WORK ITEM - From the first line to the last, write out the records exactly, leaving the pictures behind.

RECORD EXCERPTS -
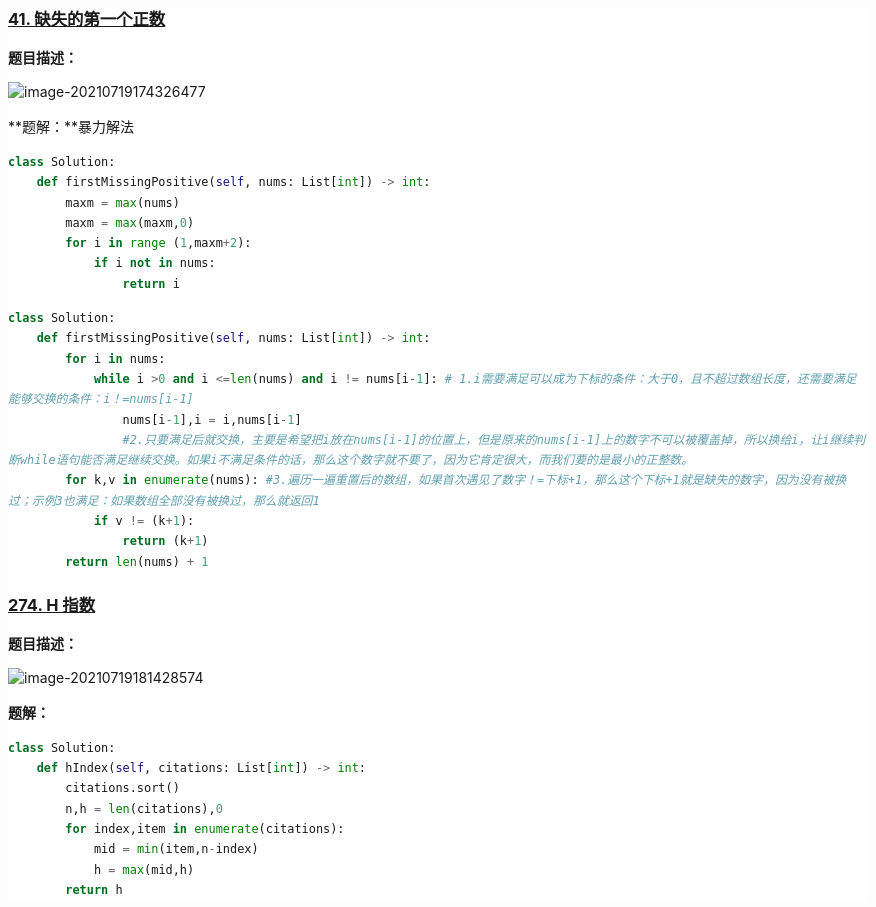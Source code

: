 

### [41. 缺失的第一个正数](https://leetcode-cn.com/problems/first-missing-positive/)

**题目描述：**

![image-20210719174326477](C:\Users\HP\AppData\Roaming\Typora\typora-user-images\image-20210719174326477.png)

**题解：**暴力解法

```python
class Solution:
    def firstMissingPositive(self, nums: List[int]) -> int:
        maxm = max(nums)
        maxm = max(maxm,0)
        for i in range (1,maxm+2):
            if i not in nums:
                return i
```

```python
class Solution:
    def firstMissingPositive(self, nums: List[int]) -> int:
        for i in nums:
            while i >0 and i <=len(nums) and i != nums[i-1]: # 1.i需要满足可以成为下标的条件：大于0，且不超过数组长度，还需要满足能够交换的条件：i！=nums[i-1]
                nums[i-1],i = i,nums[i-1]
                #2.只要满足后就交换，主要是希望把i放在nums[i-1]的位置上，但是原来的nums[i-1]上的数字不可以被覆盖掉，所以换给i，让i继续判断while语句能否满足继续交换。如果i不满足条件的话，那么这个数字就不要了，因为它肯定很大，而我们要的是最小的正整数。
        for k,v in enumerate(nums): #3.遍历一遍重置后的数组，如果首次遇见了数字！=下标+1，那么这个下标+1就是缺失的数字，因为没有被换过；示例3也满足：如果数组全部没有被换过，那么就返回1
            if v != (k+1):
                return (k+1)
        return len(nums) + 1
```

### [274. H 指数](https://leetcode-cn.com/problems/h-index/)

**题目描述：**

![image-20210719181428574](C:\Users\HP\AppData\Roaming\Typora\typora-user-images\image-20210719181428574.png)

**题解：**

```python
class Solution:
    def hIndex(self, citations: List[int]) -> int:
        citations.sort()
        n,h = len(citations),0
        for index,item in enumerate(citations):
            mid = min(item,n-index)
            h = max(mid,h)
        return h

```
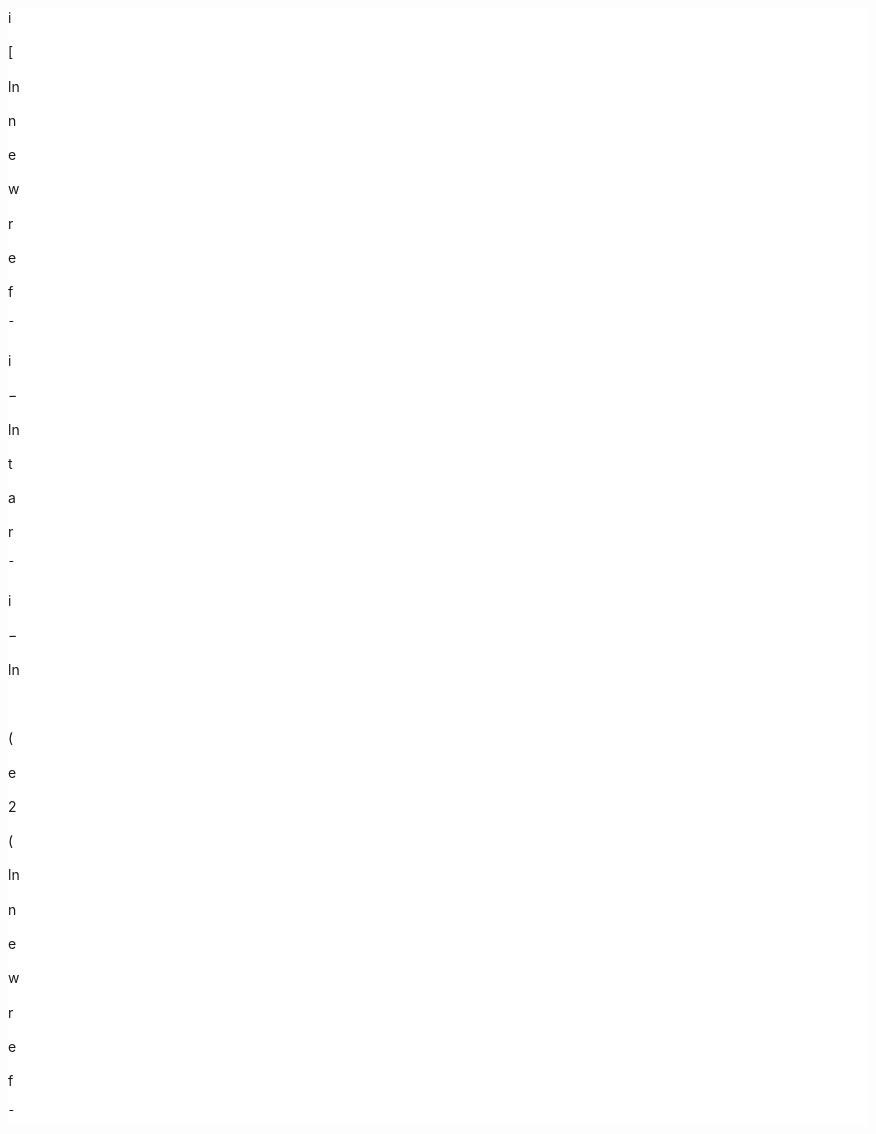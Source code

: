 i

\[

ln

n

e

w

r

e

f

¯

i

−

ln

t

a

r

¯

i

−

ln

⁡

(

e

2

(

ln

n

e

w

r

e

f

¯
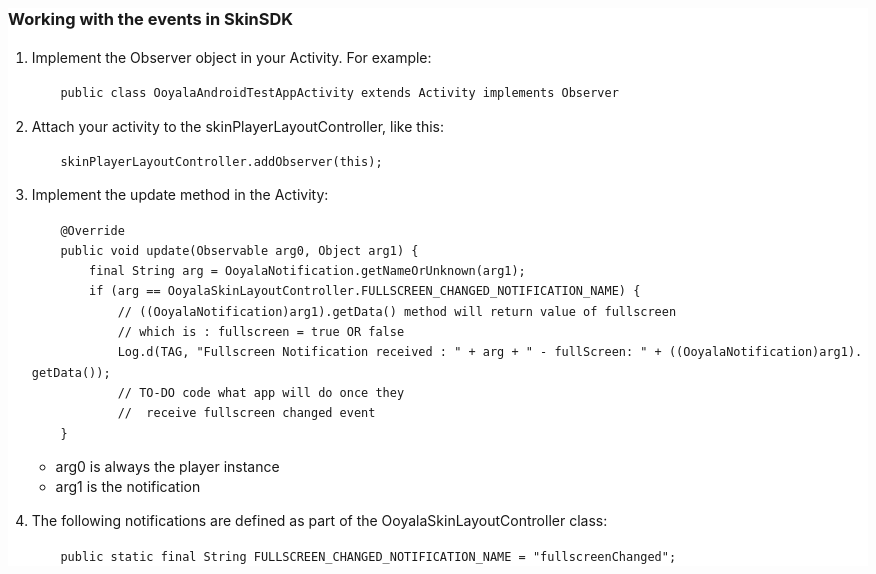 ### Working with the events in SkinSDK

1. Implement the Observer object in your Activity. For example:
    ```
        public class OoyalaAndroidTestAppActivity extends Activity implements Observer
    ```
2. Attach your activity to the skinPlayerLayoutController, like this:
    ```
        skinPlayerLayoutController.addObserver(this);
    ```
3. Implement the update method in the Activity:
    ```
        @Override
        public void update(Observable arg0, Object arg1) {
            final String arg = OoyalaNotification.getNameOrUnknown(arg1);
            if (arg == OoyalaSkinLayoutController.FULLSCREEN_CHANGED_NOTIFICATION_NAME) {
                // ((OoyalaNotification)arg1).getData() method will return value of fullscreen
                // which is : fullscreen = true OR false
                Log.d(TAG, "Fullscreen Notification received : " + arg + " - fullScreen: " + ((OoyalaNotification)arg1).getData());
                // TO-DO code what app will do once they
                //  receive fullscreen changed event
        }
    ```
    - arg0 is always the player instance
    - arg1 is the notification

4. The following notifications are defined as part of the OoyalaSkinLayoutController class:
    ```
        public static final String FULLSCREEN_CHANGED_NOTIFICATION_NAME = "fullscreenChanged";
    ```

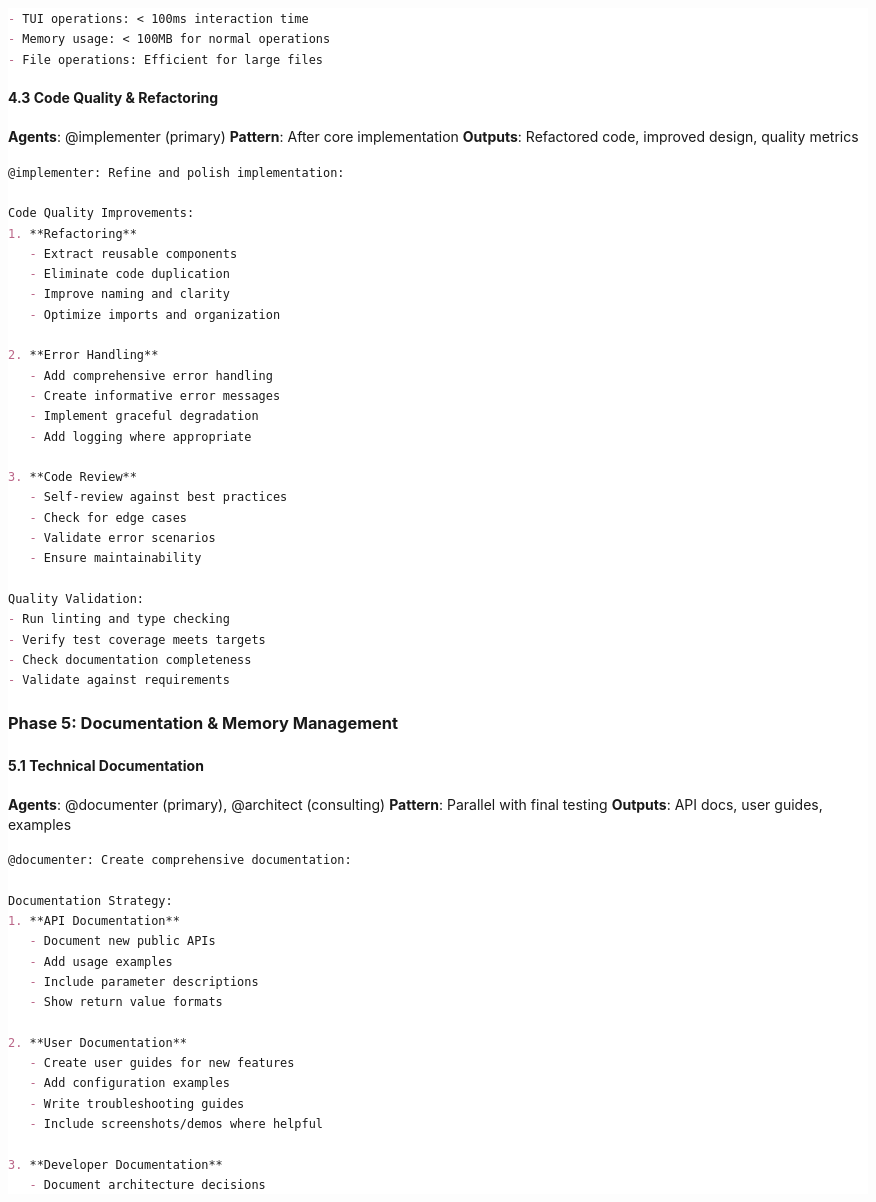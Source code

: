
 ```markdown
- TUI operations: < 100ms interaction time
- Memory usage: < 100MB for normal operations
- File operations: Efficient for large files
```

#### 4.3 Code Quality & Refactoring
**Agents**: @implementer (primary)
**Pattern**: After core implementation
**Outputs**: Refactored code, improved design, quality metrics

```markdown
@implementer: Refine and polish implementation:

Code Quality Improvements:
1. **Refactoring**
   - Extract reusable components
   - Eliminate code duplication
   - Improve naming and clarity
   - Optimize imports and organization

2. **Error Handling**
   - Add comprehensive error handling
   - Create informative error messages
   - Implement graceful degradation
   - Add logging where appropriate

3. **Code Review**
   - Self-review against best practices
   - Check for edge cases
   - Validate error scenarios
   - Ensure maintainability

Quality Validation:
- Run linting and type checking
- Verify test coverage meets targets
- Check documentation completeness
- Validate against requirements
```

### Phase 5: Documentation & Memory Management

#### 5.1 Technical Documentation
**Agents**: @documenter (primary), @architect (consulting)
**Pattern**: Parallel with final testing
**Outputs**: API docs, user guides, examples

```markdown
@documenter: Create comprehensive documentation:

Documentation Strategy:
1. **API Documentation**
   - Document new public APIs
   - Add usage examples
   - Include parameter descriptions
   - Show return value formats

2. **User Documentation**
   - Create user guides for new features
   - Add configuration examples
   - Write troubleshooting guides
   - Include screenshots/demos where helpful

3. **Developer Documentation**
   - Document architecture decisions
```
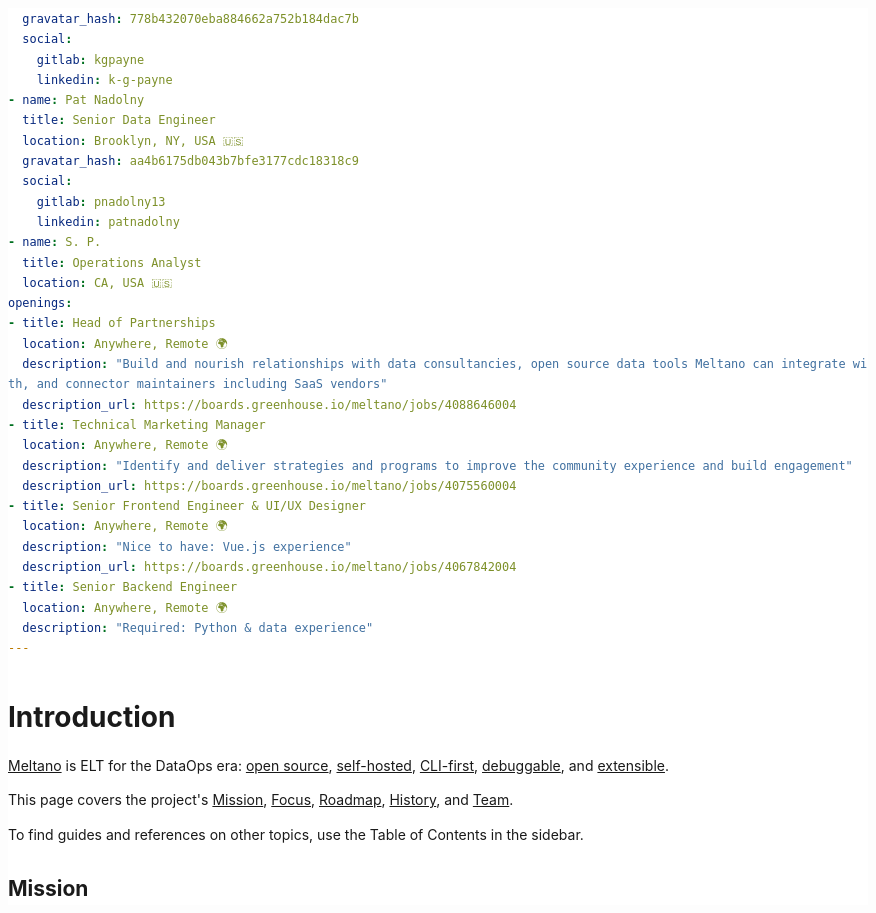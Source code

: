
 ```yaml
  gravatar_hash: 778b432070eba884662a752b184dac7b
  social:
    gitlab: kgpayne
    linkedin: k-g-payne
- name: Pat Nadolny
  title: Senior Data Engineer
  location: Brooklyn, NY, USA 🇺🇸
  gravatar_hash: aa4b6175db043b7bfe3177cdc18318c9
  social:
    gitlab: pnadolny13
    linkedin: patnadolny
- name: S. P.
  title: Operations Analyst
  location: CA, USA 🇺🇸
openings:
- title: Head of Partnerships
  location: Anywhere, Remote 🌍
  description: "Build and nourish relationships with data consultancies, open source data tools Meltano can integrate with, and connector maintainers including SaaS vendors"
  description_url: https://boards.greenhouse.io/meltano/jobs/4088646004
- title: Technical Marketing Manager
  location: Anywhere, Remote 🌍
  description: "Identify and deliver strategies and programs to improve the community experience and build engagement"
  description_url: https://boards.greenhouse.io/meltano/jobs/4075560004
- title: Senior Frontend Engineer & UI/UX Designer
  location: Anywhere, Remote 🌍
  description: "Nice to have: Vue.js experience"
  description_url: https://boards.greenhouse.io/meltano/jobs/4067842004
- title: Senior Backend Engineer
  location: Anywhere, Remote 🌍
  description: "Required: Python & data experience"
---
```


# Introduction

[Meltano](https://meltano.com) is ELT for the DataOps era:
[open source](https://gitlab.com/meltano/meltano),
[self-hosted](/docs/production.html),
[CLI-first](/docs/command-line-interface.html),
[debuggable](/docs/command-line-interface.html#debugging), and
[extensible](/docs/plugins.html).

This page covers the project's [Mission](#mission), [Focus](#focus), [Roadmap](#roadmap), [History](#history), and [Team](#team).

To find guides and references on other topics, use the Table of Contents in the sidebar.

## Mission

FINISHED TASK -
Source code

: 

### [41. 缺失的第一个正数](https://leetcode-cn.com/problems/first-missing-positive/)

**题目描述：**

![image-20210719174326477](C:\Users\HP\AppData\Roaming\Typora\typora-user-images\image-20210719174326477.png)

**题解：**暴力解法

```python
class Solution:
    def firstMissingPositive(self, nums: List[int]) -> int:
        maxm = max(nums)
        maxm = max(maxm,0)
        for i in range (1,maxm+2):
            if i not in nums:
                return i
```

```python
class Solution:
    def firstMissingPositive(self, nums: List[int]) -> int:
        for i in nums:
            while i >0 and i <=len(nums) and i != nums[i-1]: # 1.i需要满足可以成为下标的条件：大于0，且不超过数组长度，还需要满足能够交换的条件：i！=nums[i-1]
                nums[i-1],i = i,nums[i-1]
                #2.只要满足后就交换，主要是希望把i放在nums[i-1]的位置上，但是原来的nums[i-1]上的数字不可以被覆盖掉，所以换给i，让i继续判断while语句能否满足继续交换。如果i不满足条件的话，那么这个数字就不要了，因为它肯定很大，而我们要的是最小的正整数。
        for k,v in enumerate(nums): #3.遍历一遍重置后的数组，如果首次遇见了数字！=下标+1，那么这个下标+1就是缺失的数字，因为没有被换过；示例3也满足：如果数组全部没有被换过，那么就返回1
            if v != (k+1):
                return (k+1)
        return len(nums) + 1
```

### [274. H 指数](https://leetcode-cn.com/problems/h-index/)

**题目描述：**

![image-20210719181428574](C:\Users\HP\AppData\Roaming\Typora\typora-user-images\image-20210719181428574.png)

**题解：**

```python
class Solution:
    def hIndex(self, citations: List[int]) -> int:
        citations.sort()
        n,h = len(citations),0
        for index,item in enumerate(citations):
            mid = min(item,n-index)
            h = max(mid,h)
        return h

```
Source code

: i

\[

ln

n

e

w

r

e

f

¯

i

−

ln

t

a

r

¯

i

−

ln

⁡

(

e

2

(

ln

n

e

w

r

e

f

¯
 ### Working with the events in SkinSDK

1. Implement the Observer object in your Activity. For example:
    ```
        public class OoyalaAndroidTestAppActivity extends Activity implements Observer
    ```
2. Attach your activity to the skinPlayerLayoutController, like this:
    ```
        skinPlayerLayoutController.addObserver(this);
    ```
3. Implement the update method in the Activity:
    ```
        @Override
        public void update(Observable arg0, Object arg1) {
            final String arg = OoyalaNotification.getNameOrUnknown(arg1);
            if (arg == OoyalaSkinLayoutController.FULLSCREEN_CHANGED_NOTIFICATION_NAME) {
                // ((OoyalaNotification)arg1).getData() method will return value of fullscreen
                // which is : fullscreen = true OR false
                Log.d(TAG, "Fullscreen Notification received : " + arg + " - fullScreen: " + ((OoyalaNotification)arg1).getData());
                // TO-DO code what app will do once they
                //  receive fullscreen changed event
        }
    ```
    - arg0 is always the player instance
    - arg1 is the notification

4. The following notifications are defined as part of the OoyalaSkinLayoutController class:
    ```
        public static final String FULLSCREEN_CHANGED_NOTIFICATION_NAME = "fullscreenChanged";
    ```

Source code

:
 ```markdown
- TUI operations: < 100ms interaction time
- Memory usage: < 100MB for normal operations
- File operations: Efficient for large files
```

#### 4.3 Code Quality & Refactoring
**Agents**: @implementer (primary)
**Pattern**: After core implementation
**Outputs**: Refactored code, improved design, quality metrics

```markdown
@implementer: Refine and polish implementation:

Code Quality Improvements:
1. **Refactoring**
   - Extract reusable components
   - Eliminate code duplication
   - Improve naming and clarity
   - Optimize imports and organization

2. **Error Handling**
   - Add comprehensive error handling
   - Create informative error messages
   - Implement graceful degradation
   - Add logging where appropriate

3. **Code Review**
   - Self-review against best practices
   - Check for edge cases
   - Validate error scenarios
   - Ensure maintainability

Quality Validation:
- Run linting and type checking
- Verify test coverage meets targets
- Check documentation completeness
- Validate against requirements
```

### Phase 5: Documentation & Memory Management

#### 5.1 Technical Documentation
**Agents**: @documenter (primary), @architect (consulting)
**Pattern**: Parallel with final testing
**Outputs**: API docs, user guides, examples

```markdown
@documenter: Create comprehensive documentation:

Documentation Strategy:
1. **API Documentation**
   - Document new public APIs
   - Add usage examples
   - Include parameter descriptions
   - Show return value formats

2. **User Documentation**
   - Create user guides for new features
   - Add configuration examples
   - Write troubleshooting guides
   - Include screenshots/demos where helpful

3. **Developer Documentation**
   - Document architecture decisions
```
Source code

:
 ```yaml
  gravatar_hash: 778b432070eba884662a752b184dac7b
  social:
    gitlab: kgpayne
    linkedin: k-g-payne
- name: Pat Nadolny
  title: Senior Data Engineer
  location: Brooklyn, NY, USA 🇺🇸
  gravatar_hash: aa4b6175db043b7bfe3177cdc18318c9
  social:
    gitlab: pnadolny13
    linkedin: patnadolny
- name: S. P.
  title: Operations Analyst
  location: CA, USA 🇺🇸
openings:
- title: Head of Partnerships
  location: Anywhere, Remote 🌍
  description: "Build and nourish relationships with data consultancies, open source data tools Meltano can integrate with, and connector maintainers including SaaS vendors"
  description_url: https://boards.greenhouse.io/meltano/jobs/4088646004
- title: Technical Marketing Manager
  location: Anywhere, Remote 🌍
  description: "Identify and deliver strategies and programs to improve the community experience and build engagement"
  description_url: https://boards.greenhouse.io/meltano/jobs/4075560004
- title: Senior Frontend Engineer & UI/UX Designer
  location: Anywhere, Remote 🌍
  description: "Nice to have: Vue.js experience"
  description_url: https://boards.greenhouse.io/meltano/jobs/4067842004
- title: Senior Backend Engineer
  location: Anywhere, Remote 🌍
  description: "Required: Python & data experience"
---
```


# Introduction

[Meltano](https://meltano.com) is ELT for the DataOps era:
[open source](https://gitlab.com/meltano/meltano),
[self-hosted](/docs/production.html),
[CLI-first](/docs/command-line-interface.html),
[debuggable](/docs/command-line-interface.html#debugging), and
[extensible](/docs/plugins.html).

This page covers the project's [Mission](#mission), [Focus](#focus), [Roadmap](#roadmap), [History](#history), and [Team](#team).

To find guides and references on other topics, use the Table of Contents in the sidebar.

## Mission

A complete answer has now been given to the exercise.